Wütend verengte ich meine Augen, blieb aber dennoch still. So ungern ich es auch zugab, Kat hatte recht. Ich machte mir keine Sorgen, dass Dahlia mich angreifen könnte, wenn sie mich entdeckte... Nein, das war nicht ganz korrekt. Ich hatte sogar panische Angst vor einer Konfrontation mit Dahlia, aber noch mehr fürchtete ich mich davor, den einzigen Vorteil zu verlieren, den wir im Moment gegen sie hatten. Solange Dahlia mich für keine große Gefahr hielt, könnte ich unsere Familie besser beschützen. Dennoch, als ich plötzlich ihre Stimme hörte und sie mit Freya sprach, benötigte ich meine ganze Selbstbeherrschung, um nicht zu meiner Schwester zu rennen. Nicht nur, um sie zu schützen, sondern auch, um mich an unserer Tante dafür zu rächen, dass sie uns beiden das Leben gestohlen hatte, das wir hätten haben sollen. Mein Hass auf Dahlia war ebenso groß wie meine Angst vor ihr. Bei Freya hingegen schien die Angst zu überwiegen, denn von der selbstbewussten Frau, die ich in den letzten Tagen hatte kennenlernen dürfen, blieb plötzlich nur noch das junge, verängstigte Mädchen übrig, an das ich mich aus unserer Zeit bei Dahlia erinnerte.
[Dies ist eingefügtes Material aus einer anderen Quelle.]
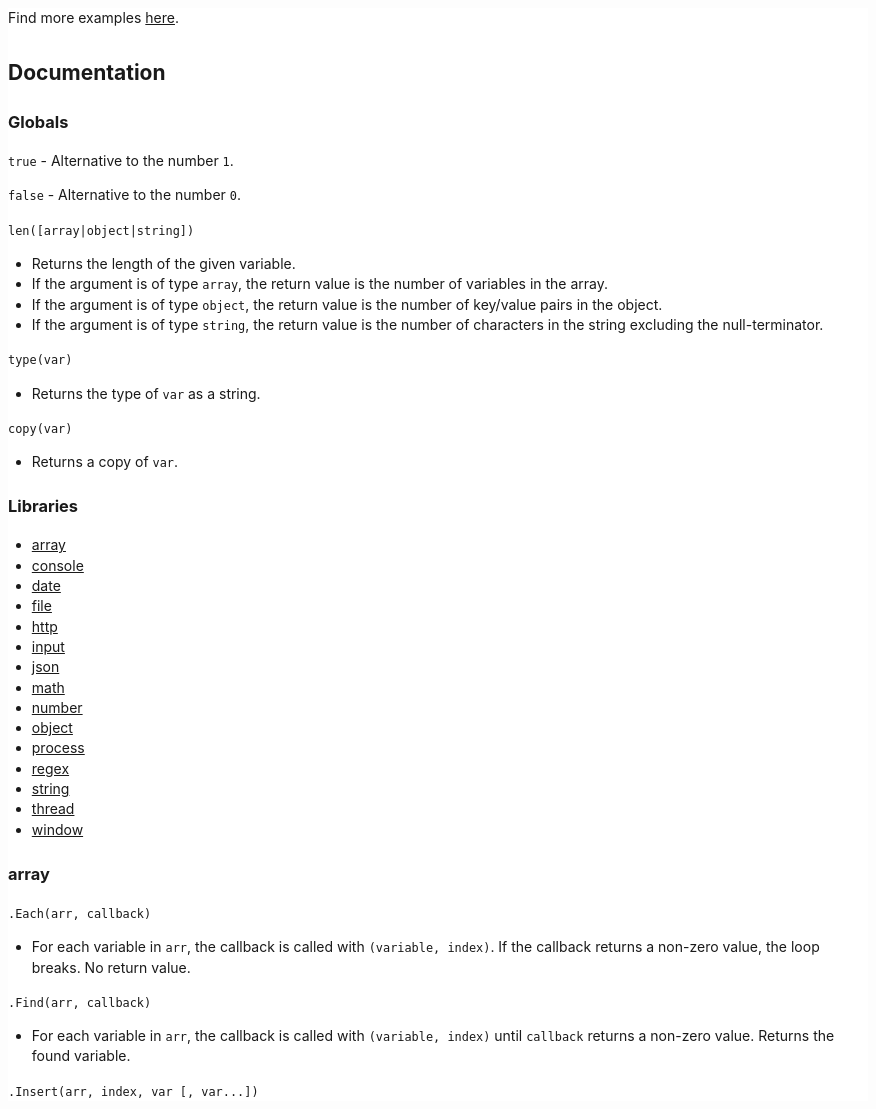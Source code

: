 Find more examples [here](https://github.com/btbd/slew/tree/master/examples).

## Documentation

### Globals

`true` - Alternative to the number `1`.

`false` - Alternative to the number `0`.

`len([array|object|string])`
- Returns the length of the given variable.
- If the argument is of type `array`, the return value is the number of variables in the array.
- If the argument is of type `object`, the return value is the number of key/value pairs in the object.
- If the argument is of type `string`, the return value is the number of characters in the string excluding the null-terminator.

`type(var)`
- Returns the type of `var` as a string.

`copy(var)`
- Returns a copy of `var`.

### Libraries

- [array](#array)
- [console](#console)
- [date](#date)
- [file](#file)
- [http](#http)
- [input](#input)
- [json](#json)
- [math](#math)
- [number](#number)
- [object](#object)
- [process](#process)
- [regex](#regex)
- [string](#string)
- [thread](#thread)
- [window](#window)

### array

`.Each(arr, callback)`

- For each variable in `arr`, the callback is called with `(variable, index)`. If the callback returns a non-zero value, the loop breaks. No return value.

`.Find(arr, callback)`

- For each variable in `arr`, the callback is called with `(variable, index)` until `callback` returns a non-zero value. Returns the found variable.

`.Insert(arr, index, var [, var...])`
Unsere Tante verspottete Freya, dass sie von all ihren Geschwistern verstoßen wurde, obwohl sie nur helfen wollte und Kat verstärkte ihren Griff um mich, als wüsste sie, dass ich kurz davor war, jeglichen Verstand zu ignorieren und loszulaufen, um zu beweisen, dass Freya noch nicht von all ihren Geschwistern verlassen worden war. Ich würde sie nie im Stich lassen. Nie wieder.

Kurz bevor ich diesen Gedanken in die Tat umsetzen konnte, verschwand Dahlia jedoch ebenso plötzlich wie sie gekommen war und Kat ließ mich los. Sofort stand ich wieder neben meiner Schwester und musterte sie besorgt. "Geht es dir gut?"

Freya schien mir kaum zuzuhören und starrte noch auf die Stelle, an der Dahlia gestanden hatte, nickte aber abwesend. "Ja, alles in Ordnung. Aber wir haben ein Problem. Dahlia weiß, dass ich unseren Vater losgeschickt habe, um die drei Materialien zu sammeln, die man für eine Waffe gegen sie braucht. Und wie es aussieht, hat Vater beschlossen, mit Niklaus zusammenzuarbeiten, um das ganze schneller voranzutreiben. Sie planen irgendetwas, aber es wird nicht funktionieren. Dahlia wird sie in eine Falle locken."

Schockiert blickte ich meine Schwester an, atmete dann aber tief durch. "Also gut. Dann werden wir eben verhindern, dass diese Falle auch zuschnappt."